Picked by rival coaches to finish seventh in the ten-team conference, the Terriers have been the surprise of the league, a half game behind first place Robert Morris (9-10; 4-0 NEC)
With senior guard Ben Mockford contributing a game-high 23 points, including a tie-breaking three-pointer with two minutes left, St. Francis (12-7; 3-1 NEC) remained near the top of the NEC, grinding out a 74-71 home win over cellar-dweller Sacred Heart (4-15; 1-3 NEC) last Saturday.
Junior forward Jalen Cannon added 16 hard-earned points, including 14 on the second half, to help St. Francis improve to 6-1 at home this season.,
Because of NEC parity, Braica was not surprised that the Pioneers came into the Pope Center primed to hang an upset on the high-flying Terriers.
“I thought they did a really good job of making the game be played the way they wanted it,” said Braica.

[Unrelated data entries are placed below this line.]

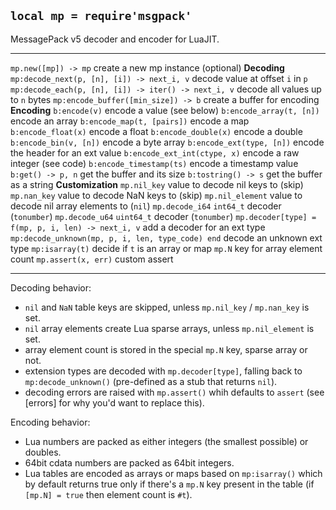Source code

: 
## `local mp = require'msgpack'`

MessagePack v5 decoder and encoder for LuaJIT.

---------------------------------------------------- -----------------------------------
`mp.new([mp]) -> mp`                                 create a new mp instance (optional)
__Decoding__
`mp:decode_next(p, [n], [i]) -> next_i, v`           decode value at offset `i` in `p`
`mp:decode_each(p, [n], [i]) -> iter() -> next_i, v` decode all values up to `n` bytes
`mp:encode_buffer([min_size]) -> b`                  create a buffer for encoding
__Encoding__
`b:encode(v)`                                        encode a value (see below)
`b:encode_array(t, [n])`                             encode an array
`b:encode_map(t, [pairs])`                           encode a map
`b:encode_float(x)`                                  encode a float
`b:encode_double(x)`                                 encode a double
`b:encode_bin(v, [n])`                               encode a byte array
`b:encode_ext(type, [n])`                            encode the header for an ext value
`b:encode_ext_int(ctype, x)`                         encode a raw integer (see code)
`b:encode_timestamp(ts)`                             encode a timestamp value
`b:get() -> p, n`                                    get the buffer and its size
`b:tostring() -> s`                                  get the buffer as a string
__Customization__
`mp.nil_key`                                         value to decode nil keys to (skip)
`mp.nan_key`                                         value to decode NaN keys to (skip)
`mp.nil_element`                                     value to decode nil array elements to (`nil`)
`mp.decode_i64`                                      `int64_t` decoder (`tonumber`)
`mp.decode_u64`                                      `uint64_t` decoder (`tonumber`)
`mp.decoder[type] = f(mp, p, i, len) -> next_i, v`   add a decoder for an ext type
`mp:decode_unknown(mp, p, i, len, type_code) end`    decode an unknown ext type
`mp:isarray(t)`                                      decide if `t` is an array or map
`mp.N`                                               key for array element count
`mp.assert(x, err)`                                  custom assert
---------------------------------------------------- -----------------------------------

Decoding behavior:

* `nil` and `NaN` table keys are skipped, unless `mp.nil_key` / `mp.nan_key` is set.
* `nil` array elements create Lua sparse arrays, unless `mp.nil_element` is set.
* array element count is stored in the special `mp.N` key, sparse array or not.
* extension types are decoded with `mp.decoder[type]`, falling back to
`mp:decode_unknown()` (pre-defined as a stub that returns `nil`).
* decoding errors are raised with `mp.assert()` whih defaults to `assert`
(see [errors] for why you'd want to replace this).

Encoding behavior:

* Lua numbers are packed as either integers (the smallest possible) or doubles.
* 64bit cdata numbers are packed as 64bit integers.
* Lua tables are encoded as arrays or maps based on `mp:isarray()` which
by default returns true only if there's a `mp.N` key present in the table
(if `[mp.N] = true` then element count is `#t`).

Sacred Heart has endured monumental change since last season, which ended abruptly with a 92-80 defeat to the Terriers, denying the Pioneers a NEC tournament berth.
Shane Gibson—who in four years at Sacred Heart re-wrote the school’s record book with 2,079 points—was lost to graduation, while Dave Bike, Sacred Heart’s head coach for the last thirty-five years, retired.
Anthony Latina, Bike’s top assistant for eight season before becoming only the third head coach in program history, is meeting these challenges as best he can. Despite Gibson’s absence, the Pioneer offense continues to hum along at 71 points per game, thanks to freshman De’von Barnett and a trio of juniors: Chris Evans, Phil Gaetano and Steve Glowiak.
In a contentious first half, which featured plenty of pushing and shoving, the Terriers simply couldn’t shake the pesky Pioneers, even with Mockford a perfect 6 for 6 from behind the three-point arc. Every time the Terriers threatened to pull away, Sacred Heart would run them down, and the half ended 42-41 in favor of St. Francis.
With Cannon finding opportunity under the Terrier basket, St. Francis went on a 10-2 run midway to the half to open up a 58-49 lead. An 8-0 Sacred Heart run to cut the lead to 59-57, and the Pioneers finally tied the game at 68-all with 2:17 left.
Before panic could set in amongst the Terrier faithful, Mockford struck again, nailing his seventh three-pointer with less than two minutes left to give his team a lead they would not relinquish.
“We get a little extra energy when we’re in our home, where we’re a lot more comfortable,” said Mockford, enjoying his finest season in St. Francis’ red, white and blue. “We’re trying to defend our house this year and doing a good job of it.”
For Coach Braica, the key to a successful season is for his players to remain focused on what’s right in front of them.
“If you don’t prepare every game, you’re gonna get beat,” said Braica, 54-55 in his fourth season behind the Terrier bench. “You gotta try and keep their minds right because it’s human nature: you let up when you have a few wins and you can’t do that because you’ve got to remain hungry.“
Praising his team’s gritty performance, Braica identified why this may truly be a breakout season in Brooklyn Heights.
“You’re not gonna play great every night,” said the no-nonsense coach, “but these guys found a way to win.”